The world got it first regularly appearing printed newspaper in 1605. The ‘Relation aller Furnemmen und gedenckwurdigen Historien’, German, was published by Johann Carolus (1575-1634) in Strasbourg. Around three centuries later, in 1998, newspaper publication began in Nepal with the Sudha Sagar. Since then, the growth of Nepali newspapers has gone parallel with the political situation of the country.

However, the growth of online media has posed a challenge to the existence of Nepali newspapers, with some media critics fearing the industry would collapse soon along with speedy digitisation at the global level.
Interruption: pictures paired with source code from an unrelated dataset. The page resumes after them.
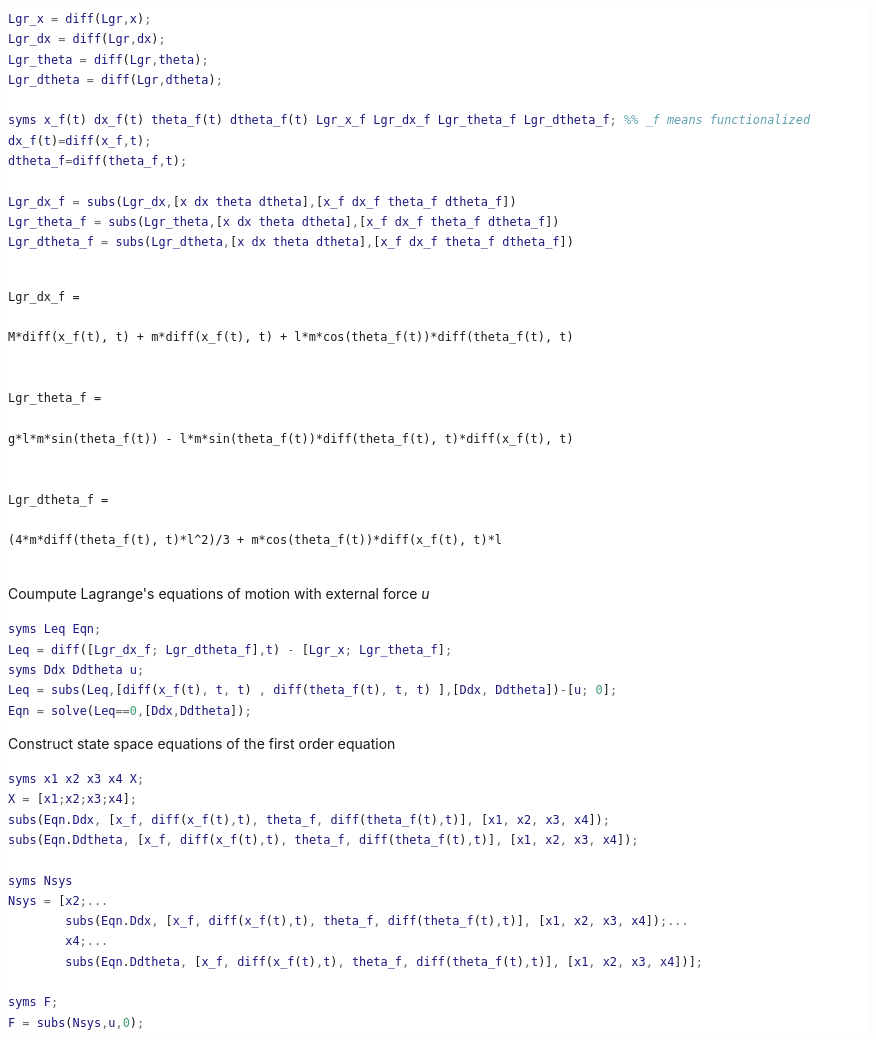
 ```matlab
Lgr_x = diff(Lgr,x);
Lgr_dx = diff(Lgr,dx);
Lgr_theta = diff(Lgr,theta);
Lgr_dtheta = diff(Lgr,dtheta);

syms x_f(t) dx_f(t) theta_f(t) dtheta_f(t) Lgr_x_f Lgr_dx_f Lgr_theta_f Lgr_dtheta_f; %% _f means functionalized
dx_f(t)=diff(x_f,t);
dtheta_f=diff(theta_f,t);

Lgr_dx_f = subs(Lgr_dx,[x dx theta dtheta],[x_f dx_f theta_f dtheta_f])
Lgr_theta_f = subs(Lgr_theta,[x dx theta dtheta],[x_f dx_f theta_f dtheta_f])
Lgr_dtheta_f = subs(Lgr_dtheta,[x dx theta dtheta],[x_f dx_f theta_f dtheta_f])
```


```

Lgr_dx_f =

M*diff(x_f(t), t) + m*diff(x_f(t), t) + l*m*cos(theta_f(t))*diff(theta_f(t), t)


Lgr_theta_f =

g*l*m*sin(theta_f(t)) - l*m*sin(theta_f(t))*diff(theta_f(t), t)*diff(x_f(t), t)


Lgr_dtheta_f =

(4*m*diff(theta_f(t), t)*l^2)/3 + m*cos(theta_f(t))*diff(x_f(t), t)*l


```


Coumpute Lagrange's equations of motion with external force $u$

```matlab
syms Leq Eqn;
Leq = diff([Lgr_dx_f; Lgr_dtheta_f],t) - [Lgr_x; Lgr_theta_f];
syms Ddx Ddtheta u;
Leq = subs(Leq,[diff(x_f(t), t, t) , diff(theta_f(t), t, t) ],[Ddx, Ddtheta])-[u; 0];
Eqn = solve(Leq==0,[Ddx,Ddtheta]);
```


Construct state space equations of the first order equation

```matlab
syms x1 x2 x3 x4 X;
X = [x1;x2;x3;x4];
subs(Eqn.Ddx, [x_f, diff(x_f(t),t), theta_f, diff(theta_f(t),t)], [x1, x2, x3, x4]);
subs(Eqn.Ddtheta, [x_f, diff(x_f(t),t), theta_f, diff(theta_f(t),t)], [x1, x2, x3, x4]);

syms Nsys
Nsys = [x2;...
        subs(Eqn.Ddx, [x_f, diff(x_f(t),t), theta_f, diff(theta_f(t),t)], [x1, x2, x3, x4]);...
        x4;...
        subs(Eqn.Ddtheta, [x_f, diff(x_f(t),t), theta_f, diff(theta_f(t),t)], [x1, x2, x3, x4])];

syms F;
F = subs(Nsys,u,0);
```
They assume though the history of Nepali newspapers began 400 years late than it began in the world, it would follow the global trend soon as much as the downfall is concerned.

Here is a brief history of newspapers in Nepal as described by Bhanubhakta Acharya, a research scholar affiliated with the Department of Communications at the University of Ottawa in his book ‘Mass Communication and Journalism’, and brief analysis of its future by some media critics in Kathmandu.
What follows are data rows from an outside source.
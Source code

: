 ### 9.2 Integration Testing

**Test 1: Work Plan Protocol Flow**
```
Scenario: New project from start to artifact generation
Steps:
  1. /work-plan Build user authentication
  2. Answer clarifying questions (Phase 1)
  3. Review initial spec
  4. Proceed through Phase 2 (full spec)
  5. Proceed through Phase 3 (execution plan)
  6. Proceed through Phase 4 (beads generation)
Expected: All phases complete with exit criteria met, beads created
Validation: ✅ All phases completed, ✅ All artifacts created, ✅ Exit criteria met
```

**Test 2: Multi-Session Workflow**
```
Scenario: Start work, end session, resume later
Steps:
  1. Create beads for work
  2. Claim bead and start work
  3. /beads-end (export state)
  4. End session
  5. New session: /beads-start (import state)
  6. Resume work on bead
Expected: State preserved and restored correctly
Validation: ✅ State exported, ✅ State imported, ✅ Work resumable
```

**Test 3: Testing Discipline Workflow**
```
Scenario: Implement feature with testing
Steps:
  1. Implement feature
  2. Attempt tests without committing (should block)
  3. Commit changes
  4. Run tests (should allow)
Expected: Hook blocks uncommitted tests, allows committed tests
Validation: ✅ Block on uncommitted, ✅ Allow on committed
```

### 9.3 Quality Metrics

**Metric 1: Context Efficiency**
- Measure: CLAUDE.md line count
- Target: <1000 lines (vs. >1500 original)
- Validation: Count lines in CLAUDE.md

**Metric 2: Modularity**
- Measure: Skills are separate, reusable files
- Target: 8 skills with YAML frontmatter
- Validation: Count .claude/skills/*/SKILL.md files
Prior-Gorkhapatra period (1851-1901)

The journey of Nepali newspapers and magazines began in 1886 with the publication of Gorkha Bharat Jeewan in Banaras, India. It was the first Nepali-language magazine in the world. The editor of this monthly literary magazine was Ram Krishna Barma. To date, no one had found any printed copies of this magazine.

After this, in 1898, Sudha Sagar, a monthly literary magazine, was published by Pashupat Press in Nepal. This was the first printed media outlet from Nepal whose editors were Pandit Naradev Pandey, Moti Krishna Sharma, and Kapil Dev. Just like Gorkha Bharat Jeewan, there is not any printed copy of Sudha Sagar also.

Gorkhapatra and Rana regime (1901-1951)

Unlike other Rana prime ministers, Dev Shumsher JBR is considered liberal, concerned about the development of education in the country. He felt it necessary to have a regular newspaper in the country to inform the citizens. Giving his thought a firm shape, he started the publication of Gorkhapatra on May 6, 1901. It was published weekly and was edited by Pandit Naradev Pandey under the supervision of Lt Col Dilli Samsher Thapa. Gorkhapatra heralded the era of newspaper publication began in Nepal.

The first issue of Gorkhapatra. Courtesy: Gorkhapatra Corporation

A few weeks later, Dev Shumsher’s brother Chandra Shumsher overtook the government. Then, he handed over the responsibility of Gorkhapatra to the King of Bajhang, Jaya Prithvi Bahadur Singh.

In Chandra Shumsher’s 31-year long regime, Gorkhapatra suffered a lot. During his tenure, in some situations, only five to 10 copies of the paper were published. Meanwhile, in 1934, the newspaper began to print the editor’s name also.

It was made bi-weekly in 1943 AD and tri-weekly the next year.

During the regime of Juddha Shumsher JBR, the publication of Sharada, a monthly literary newspaper, was also started in 1935. After a year, Surya Bhakta Joshi started the publication of Udyog fortnightly as an editor. Earlier, it was an industrial journal but later transformed into a literary magazine.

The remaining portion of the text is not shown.